World Learning LEAD Alliance fellow Kezang Dorji is not only one of Bhutan’s most popular rappers, he is fast becoming a global rising star. At age 19,while studying at Sherubtse College, he started to write and perform home-grown rap music with lyrics in English. Later, he switched to Dzongkha, to promote rapping in the national language, which no one was doing at the time.
However, unlike many western rap artists, including Kezang’s hero Eminem, his message is positive and patriotic, seeking to inspire youth in the remote Himalayan kingdom to vote, work hard, steer clear of drugs and alcohol and serve the nation.
Since downloading beats from the internet and dropping his first rap song in 2011, Kezang, whose high school nickname was Rap, has produced two albums, a number of music videos, and is the first Bhutanese performer to go on national tour.
World Learning recently caught up with him, to learn more about his passion for rap music, why he believes it’s a good way to speak to the country’s youth and how LEAD Alliance helped him develop as an activist and positive change-maker in Bhutan.
Why were you drawn to rap music?
I came across a music video of Eminem at a friend’s place when I was in my mid-teens. I instantly liked it. I started listening just for fun and then found out that Eminem also had a story like mine. His parents were separated and he was also raised in poverty. I related to him and was inspired.
How has rap changed your life?
Rap music has changed my life in so many ways. People know me because of my music. But I am more passionate about social issues, like youth issues, equitable development, national identity, the environment and, actually, everything. I just want fairness. I use my status as an artist to share my concerns about issues affecting society. Rap music gave me opportunities to be a part of youth networks at home and abroad.

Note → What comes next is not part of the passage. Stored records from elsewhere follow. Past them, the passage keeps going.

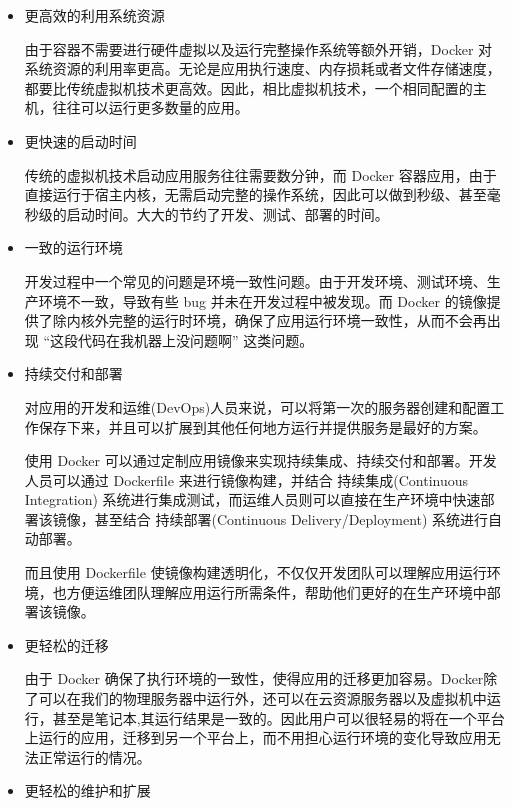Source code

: \begin{itemize}
\item 更高效的利用系统资源

由于容器不需要进行硬件虚拟以及运行完整操作系统等额外开销，Docker 对系统资源的利用率更高。无论是应用执行速度、内存损耗或者文件存储速度，都要比传统虚拟机技术更高效。因此，相比虚拟机技术，一个相同配置的主机，往往可以运行更多数量的应用。
\item 更快速的启动时间

传统的虚拟机技术启动应用服务往往需要数分钟，而 Docker 容器应用，由于直接运行于宿主内核，无需启动完整的操作系统，因此可以做到秒级、甚至毫秒级的启动时间。大大的节约了开发、测试、部署的时间。
\item 一致的运行环境

开发过程中一个常见的问题是环境一致性问题。由于开发环境、测试环境、生产环境不一致，导致有些 bug 并未在开发过程中被发现。而 Docker 的镜像提供了除内核外完整的运行时环境，确保了应用运行环境一致性，从而不会再出现 “这段代码在我机器上没问题啊” 这类问题。
\item 持续交付和部署

对应用的开发和运维(DevOps)人员来说，可以将第一次的服务器创建和配置工作保存下来，并且可以扩展到其他任何地方运行并提供服务是最好的方案。

使用 Docker 可以通过定制应用镜像来实现持续集成、持续交付和部署。开发人员可以通过 Dockerfile 来进行镜像构建，并结合 持续集成(Continuous Integration) 系统进行集成测试，而运维人员则可以直接在生产环境中快速部署该镜像，甚至结合 持续部署(Continuous Delivery/Deployment) 系统进行自动部署。

而且使用 Dockerfile 使镜像构建透明化，不仅仅开发团队可以理解应用运行环境，也方便运维团队理解应用运行所需条件，帮助他们更好的在生产环境中部署该镜像。
\item 更轻松的迁移

由于 Docker 确保了执行环境的一致性，使得应用的迁移更加容易。Docker除了可以在我们的物理服务器中运行外，还可以在云资源服务器以及虚拟机中运行，甚至是笔记本,其运行结果是一致的。因此用户可以很轻易的将在一个平台上运行的应用，迁移到另一个平台上，而不用担心运行环境的变化导致应用无法正常运行的情况。
\item 更轻松的维护和扩展


\end{itemize}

The lyrics of your songs are quite different from Eminem and most rappers. Why did you go your own way?
Music is a very powerful medium. It influences listeners in ways artists may not even think of. If we spread hate and use slang, young listeners would think it is okay to do so too. Aspiring artists who look up to such artists are going to copy them. Then it’s a chain reaction and a culture of music that promotes hatred will be born. Such music only leads to animosity.
What does it take to be a rap artist?
Anyone who can write and rap can become a rapper. All one needs is skill and a beat. With the internet it’s much easier to get songs out. To me, what makes an artist stand out are the subjects they touch.
What do you do when you’re not rapping?
I am a corporate performance analyst by profession. I rap when I’m not working.
Bhutan has a very small music industry catering to a small population so it’s hard to be a full-time musician. My job puts food on my table. I am a musician solely as a hobby.
I also spend my time doing social work, because of what I experienced and saw growing up. I come from the eastern part of the country from a remote village where life is very difficult. I have been through challenges that many in privileged or urban parts of the country may not imagine.
As a kid, it was very clear to me that when I grew up I would do something about bringing change to the lives of underprivileged youth. I am keeping that promise. I work on projects to promote youth issues and try to capitalize on my status as a public figure to create awareness.
You were a fellow of World Learning’s LEAD Alliance in 2017. What were your biggest takeaways from the program? How did it support your activism?
The LEAD Alliance 2017 was the first international youth summit I attended. I learned a lot about advocacy and got a lot of inspiration learning about the work of youth leaders in other countries. I also learned the importance of networking and forged lifelong friendships with youth representatives from other countries on the program.
The LEAD program was like a springboard for me to participate in other youth programs supported by the U.S. government and World Learning through the International Republican Institute (IRI). That same year, I had the opportunity to attend the Generation Democracy Jakarta Academy and the Global Summit of Generation Democracy in Austria in 2018. What I learned from LEAD and other programs continues to influence my work and will benefit me for the rest of my life. I remain very grateful for all these opportunities.
According to the U.N., 60 percent of Bhutan’s population is under the age of 25. What are some of the social and economic challenges facing such a young country?
Youth always has been a concern of our lawmakers and senior bureaucrats. We also have many government agencies and CSOs [civil society organizations] working to make things better for youth. I appreciate their efforts. However, I still see a lot of room for improvement. I’ve been speaking out about the absence of a national Youth Action plan. We need a plan listing all initiatives with deadlines to address specific youth issues and fulfill specific objectives. Bhutan’s Youth Policy is currently being reviewed and I am hoping this will be addressed.
A bright spot is the National Service for youth that will begin in 2022. I am optimistic that this program will alleviate many pressing concerns including youth delinquencies and youth unemployment through vocational training.
What do you wish people knew about Bhutan?
I wish everyone in the world knew about the principles of good karma embraced by many people in Bhutan. Our daily lives and even the development philosophy of Gross National Happiness are guided by the principles of karma. Bhutan is a peaceful and harmonious country. If everyone lived by such principles imagine what a happy a place the world would be.
What’s next for you?
There isn’t any exact plan, but I will continue making positive music and working on youth projects. With time, I hope to take on larger projects.